───── Records ─────
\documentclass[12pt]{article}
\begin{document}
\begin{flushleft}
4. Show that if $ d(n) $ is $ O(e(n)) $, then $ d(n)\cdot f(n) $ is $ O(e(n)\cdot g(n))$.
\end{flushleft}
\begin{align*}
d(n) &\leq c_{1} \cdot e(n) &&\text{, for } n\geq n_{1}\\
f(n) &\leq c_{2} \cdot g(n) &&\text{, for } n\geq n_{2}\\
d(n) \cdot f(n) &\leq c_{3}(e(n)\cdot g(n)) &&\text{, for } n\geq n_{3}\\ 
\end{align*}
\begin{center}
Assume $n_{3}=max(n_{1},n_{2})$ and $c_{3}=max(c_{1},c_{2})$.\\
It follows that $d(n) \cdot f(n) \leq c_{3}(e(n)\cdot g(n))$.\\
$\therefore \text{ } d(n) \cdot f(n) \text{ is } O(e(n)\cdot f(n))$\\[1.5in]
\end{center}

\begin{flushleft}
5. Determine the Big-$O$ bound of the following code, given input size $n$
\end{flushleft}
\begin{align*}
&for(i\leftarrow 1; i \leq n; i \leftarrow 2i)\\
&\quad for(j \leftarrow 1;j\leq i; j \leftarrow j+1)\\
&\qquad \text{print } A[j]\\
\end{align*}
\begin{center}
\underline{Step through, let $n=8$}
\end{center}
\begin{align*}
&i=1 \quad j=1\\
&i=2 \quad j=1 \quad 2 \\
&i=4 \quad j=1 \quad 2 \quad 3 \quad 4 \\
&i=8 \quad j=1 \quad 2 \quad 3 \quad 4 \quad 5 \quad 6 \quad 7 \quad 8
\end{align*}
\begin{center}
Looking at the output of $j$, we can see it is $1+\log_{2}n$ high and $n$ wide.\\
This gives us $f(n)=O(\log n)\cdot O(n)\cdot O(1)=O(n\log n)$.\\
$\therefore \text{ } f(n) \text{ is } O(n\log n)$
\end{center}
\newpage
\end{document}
─────
───── Records ─────
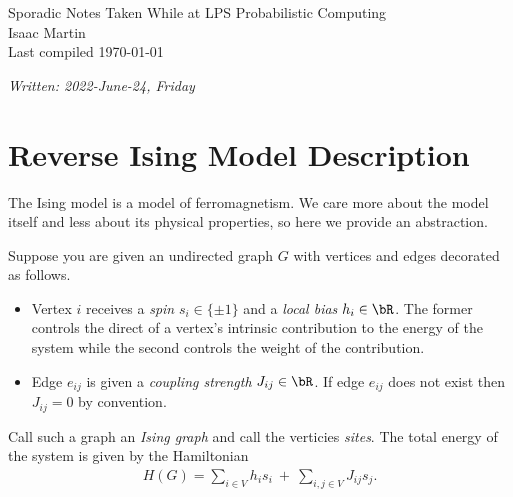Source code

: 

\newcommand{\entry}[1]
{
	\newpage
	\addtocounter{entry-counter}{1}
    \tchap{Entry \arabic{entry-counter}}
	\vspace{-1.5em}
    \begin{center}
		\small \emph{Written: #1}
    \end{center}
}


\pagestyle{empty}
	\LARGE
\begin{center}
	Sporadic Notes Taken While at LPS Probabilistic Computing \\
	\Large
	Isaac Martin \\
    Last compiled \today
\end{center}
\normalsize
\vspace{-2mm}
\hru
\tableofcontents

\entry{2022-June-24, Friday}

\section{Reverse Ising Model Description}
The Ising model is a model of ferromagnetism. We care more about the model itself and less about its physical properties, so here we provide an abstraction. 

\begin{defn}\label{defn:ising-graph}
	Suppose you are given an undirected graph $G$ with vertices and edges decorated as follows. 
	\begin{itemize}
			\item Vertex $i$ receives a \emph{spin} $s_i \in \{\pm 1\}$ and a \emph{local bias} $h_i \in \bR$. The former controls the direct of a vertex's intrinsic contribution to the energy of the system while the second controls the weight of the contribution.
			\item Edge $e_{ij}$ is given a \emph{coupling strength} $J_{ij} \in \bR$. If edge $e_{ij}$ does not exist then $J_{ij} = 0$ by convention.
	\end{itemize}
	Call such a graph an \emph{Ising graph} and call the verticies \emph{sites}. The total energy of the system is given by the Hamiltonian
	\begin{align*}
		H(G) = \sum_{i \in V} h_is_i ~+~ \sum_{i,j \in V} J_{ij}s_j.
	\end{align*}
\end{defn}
─────
*What you should do*:
Check each line of the entries for "counter" and copy those that have it.

*Task response*:
	\addtocounter{entry-counter}{1}
    \tchap{Entry \arabic{entry-counter}}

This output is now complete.